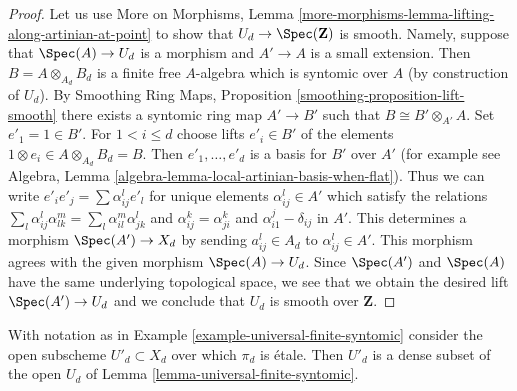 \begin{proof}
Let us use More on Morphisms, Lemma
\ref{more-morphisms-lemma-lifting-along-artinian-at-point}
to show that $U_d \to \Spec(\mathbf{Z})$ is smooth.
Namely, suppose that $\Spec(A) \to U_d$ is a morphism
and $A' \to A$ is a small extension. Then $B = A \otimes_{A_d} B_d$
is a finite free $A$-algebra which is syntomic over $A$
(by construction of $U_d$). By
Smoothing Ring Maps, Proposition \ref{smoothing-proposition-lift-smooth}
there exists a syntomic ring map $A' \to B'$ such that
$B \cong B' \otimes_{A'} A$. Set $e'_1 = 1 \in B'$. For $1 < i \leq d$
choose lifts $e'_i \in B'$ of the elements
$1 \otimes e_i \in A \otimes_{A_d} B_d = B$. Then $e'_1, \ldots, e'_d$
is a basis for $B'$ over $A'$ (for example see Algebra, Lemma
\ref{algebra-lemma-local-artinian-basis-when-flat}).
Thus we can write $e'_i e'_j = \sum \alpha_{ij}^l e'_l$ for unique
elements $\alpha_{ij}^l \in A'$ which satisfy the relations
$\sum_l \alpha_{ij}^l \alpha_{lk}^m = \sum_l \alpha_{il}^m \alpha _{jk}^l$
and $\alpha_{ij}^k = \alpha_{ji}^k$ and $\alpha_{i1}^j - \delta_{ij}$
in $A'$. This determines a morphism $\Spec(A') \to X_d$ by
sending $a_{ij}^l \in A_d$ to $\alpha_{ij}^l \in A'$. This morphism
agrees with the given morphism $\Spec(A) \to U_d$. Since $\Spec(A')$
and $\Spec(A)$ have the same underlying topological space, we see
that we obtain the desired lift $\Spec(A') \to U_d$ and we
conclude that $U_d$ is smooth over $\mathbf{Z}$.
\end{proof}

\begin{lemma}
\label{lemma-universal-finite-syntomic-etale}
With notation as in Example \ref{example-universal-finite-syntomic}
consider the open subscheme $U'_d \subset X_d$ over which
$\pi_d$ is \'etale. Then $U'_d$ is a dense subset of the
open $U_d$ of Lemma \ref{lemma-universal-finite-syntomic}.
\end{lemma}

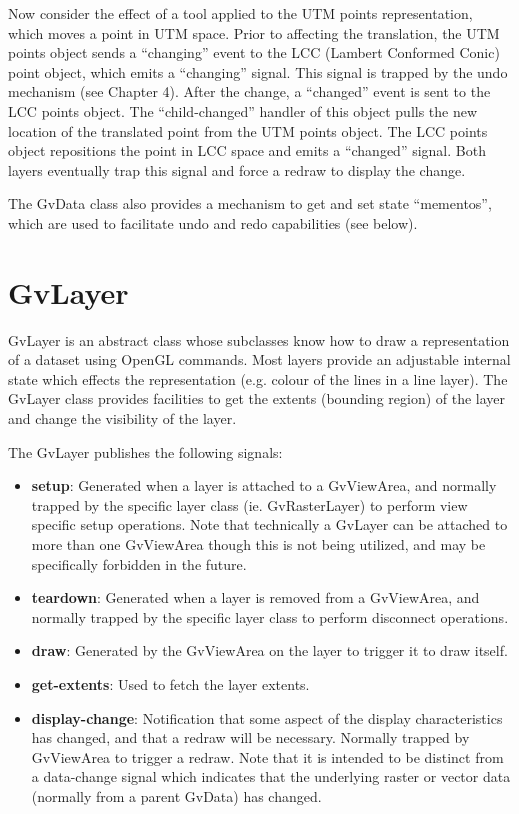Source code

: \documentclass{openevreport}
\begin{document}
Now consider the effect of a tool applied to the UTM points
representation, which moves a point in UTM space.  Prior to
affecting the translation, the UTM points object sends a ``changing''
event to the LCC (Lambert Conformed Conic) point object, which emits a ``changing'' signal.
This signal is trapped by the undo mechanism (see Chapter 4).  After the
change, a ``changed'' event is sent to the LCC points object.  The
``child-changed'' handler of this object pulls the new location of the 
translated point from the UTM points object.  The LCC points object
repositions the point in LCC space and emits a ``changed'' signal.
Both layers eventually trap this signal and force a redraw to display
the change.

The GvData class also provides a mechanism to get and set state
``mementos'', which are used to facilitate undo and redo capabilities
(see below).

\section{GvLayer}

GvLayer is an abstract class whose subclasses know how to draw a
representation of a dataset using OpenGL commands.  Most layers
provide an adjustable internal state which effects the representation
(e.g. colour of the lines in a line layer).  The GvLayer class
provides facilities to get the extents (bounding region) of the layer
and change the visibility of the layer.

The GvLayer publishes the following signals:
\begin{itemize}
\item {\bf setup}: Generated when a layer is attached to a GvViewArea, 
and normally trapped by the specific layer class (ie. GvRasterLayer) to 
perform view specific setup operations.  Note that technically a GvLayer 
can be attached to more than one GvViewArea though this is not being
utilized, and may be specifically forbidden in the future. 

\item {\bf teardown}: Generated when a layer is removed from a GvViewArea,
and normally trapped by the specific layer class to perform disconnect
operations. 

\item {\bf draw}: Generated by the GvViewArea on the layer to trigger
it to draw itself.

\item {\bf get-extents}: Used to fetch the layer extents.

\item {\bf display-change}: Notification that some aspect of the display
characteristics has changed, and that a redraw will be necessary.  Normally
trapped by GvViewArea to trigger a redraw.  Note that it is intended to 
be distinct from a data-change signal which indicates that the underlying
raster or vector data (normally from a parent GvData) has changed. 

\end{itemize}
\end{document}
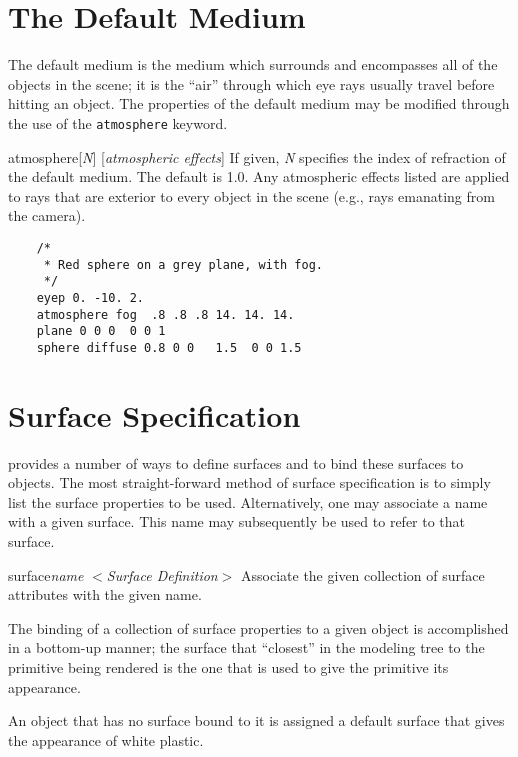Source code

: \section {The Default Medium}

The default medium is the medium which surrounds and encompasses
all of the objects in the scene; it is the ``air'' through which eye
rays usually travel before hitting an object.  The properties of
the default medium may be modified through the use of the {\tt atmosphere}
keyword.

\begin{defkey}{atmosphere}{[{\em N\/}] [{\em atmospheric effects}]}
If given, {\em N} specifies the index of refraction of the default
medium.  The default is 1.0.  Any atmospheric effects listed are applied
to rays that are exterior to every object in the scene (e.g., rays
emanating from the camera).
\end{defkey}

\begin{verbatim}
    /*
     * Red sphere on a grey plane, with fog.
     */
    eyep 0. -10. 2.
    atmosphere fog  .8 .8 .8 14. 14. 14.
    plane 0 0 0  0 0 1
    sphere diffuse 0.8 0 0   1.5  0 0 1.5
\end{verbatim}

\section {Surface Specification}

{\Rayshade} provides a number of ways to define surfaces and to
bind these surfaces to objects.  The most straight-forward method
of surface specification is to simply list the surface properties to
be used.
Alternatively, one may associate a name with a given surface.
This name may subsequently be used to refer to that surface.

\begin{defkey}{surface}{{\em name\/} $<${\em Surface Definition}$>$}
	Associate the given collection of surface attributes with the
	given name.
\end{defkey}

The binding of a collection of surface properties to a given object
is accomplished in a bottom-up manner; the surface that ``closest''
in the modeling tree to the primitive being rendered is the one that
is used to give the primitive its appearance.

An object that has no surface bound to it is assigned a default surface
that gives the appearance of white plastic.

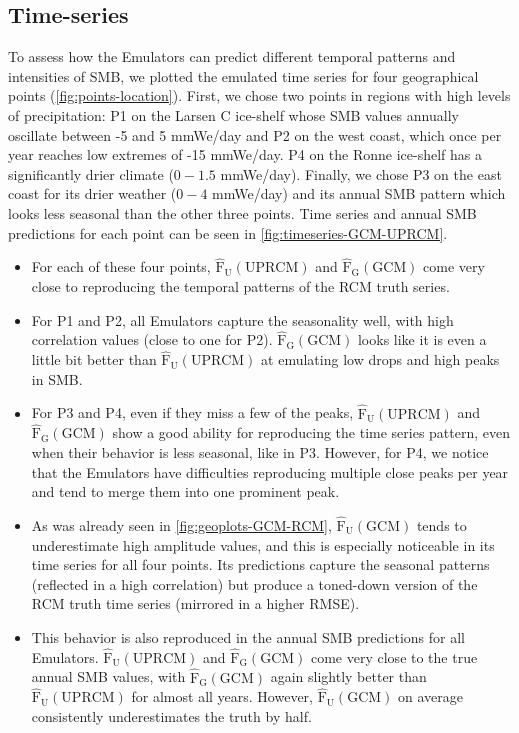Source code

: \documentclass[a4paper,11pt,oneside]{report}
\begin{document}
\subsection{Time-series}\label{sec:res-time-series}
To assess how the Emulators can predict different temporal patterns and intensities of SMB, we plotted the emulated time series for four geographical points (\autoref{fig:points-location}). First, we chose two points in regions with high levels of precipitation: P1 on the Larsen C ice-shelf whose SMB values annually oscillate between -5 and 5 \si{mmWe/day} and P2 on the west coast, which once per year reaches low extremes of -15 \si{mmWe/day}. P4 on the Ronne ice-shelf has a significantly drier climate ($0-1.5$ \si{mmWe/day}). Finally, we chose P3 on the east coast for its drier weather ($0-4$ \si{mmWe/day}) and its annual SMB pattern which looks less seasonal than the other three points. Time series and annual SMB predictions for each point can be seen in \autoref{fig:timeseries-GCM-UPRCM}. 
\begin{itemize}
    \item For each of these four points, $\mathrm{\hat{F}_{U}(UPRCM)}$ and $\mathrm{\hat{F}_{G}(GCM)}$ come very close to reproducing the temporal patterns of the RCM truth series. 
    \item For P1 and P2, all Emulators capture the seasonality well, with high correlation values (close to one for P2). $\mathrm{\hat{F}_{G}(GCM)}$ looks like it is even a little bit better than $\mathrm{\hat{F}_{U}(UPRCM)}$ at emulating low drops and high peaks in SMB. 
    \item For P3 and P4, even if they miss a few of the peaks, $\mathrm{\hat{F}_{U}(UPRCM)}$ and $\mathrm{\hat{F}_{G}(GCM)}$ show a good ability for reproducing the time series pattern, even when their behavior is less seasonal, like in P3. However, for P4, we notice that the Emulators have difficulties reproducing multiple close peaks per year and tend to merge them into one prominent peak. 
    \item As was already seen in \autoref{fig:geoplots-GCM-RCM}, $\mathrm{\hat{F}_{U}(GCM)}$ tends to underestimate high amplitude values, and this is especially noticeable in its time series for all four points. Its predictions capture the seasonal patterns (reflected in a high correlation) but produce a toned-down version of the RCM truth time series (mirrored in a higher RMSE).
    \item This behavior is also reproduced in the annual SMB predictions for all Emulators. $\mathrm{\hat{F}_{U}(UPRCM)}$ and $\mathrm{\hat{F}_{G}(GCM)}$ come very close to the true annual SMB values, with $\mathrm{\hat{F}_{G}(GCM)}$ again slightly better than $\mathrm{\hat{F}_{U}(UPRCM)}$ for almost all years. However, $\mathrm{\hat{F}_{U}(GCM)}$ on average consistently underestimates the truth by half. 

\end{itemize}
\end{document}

> Work request
Everything from the first line of the records through the line containing "agrees with the" should be repeated exactly, with the pictures left out.

> Answer section
 \begin{proof}
Let us use More on Morphisms, Lemma
\ref{more-morphisms-lemma-lifting-along-artinian-at-point}
to show that $U_d \to \Spec(\mathbf{Z})$ is smooth.
Namely, suppose that $\Spec(A) \to U_d$ is a morphism
and $A' \to A$ is a small extension. Then $B = A \otimes_{A_d} B_d$
is a finite free $A$-algebra which is syntomic over $A$
(by construction of $U_d$). By
Smoothing Ring Maps, Proposition \ref{smoothing-proposition-lift-smooth}
there exists a syntomic ring map $A' \to B'$ such that
$B \cong B' \otimes_{A'} A$. Set $e'_1 = 1 \in B'$. For $1 < i \leq d$
choose lifts $e'_i \in B'$ of the elements
$1 \otimes e_i \in A \otimes_{A_d} B_d = B$. Then $e'_1, \ldots, e'_d$
is a basis for $B'$ over $A'$ (for example see Algebra, Lemma
\ref{algebra-lemma-local-artinian-basis-when-flat}).
Thus we can write $e'_i e'_j = \sum \alpha_{ij}^l e'_l$ for unique
elements $\alpha_{ij}^l \in A'$ which satisfy the relations
$\sum_l \alpha_{ij}^l \alpha_{lk}^m = \sum_l \alpha_{il}^m \alpha _{jk}^l$
and $\alpha_{ij}^k = \alpha_{ji}^k$ and $\alpha_{i1}^j - \delta_{ij}$
in $A'$. This determines a morphism $\Spec(A') \to X_d$ by
sending $a_{ij}^l \in A_d$ to $\alpha_{ij}^l \in A'$. This morphism
agrees with the given morphism $\Spec(A) \to U_d$. Since $\Spec(A')$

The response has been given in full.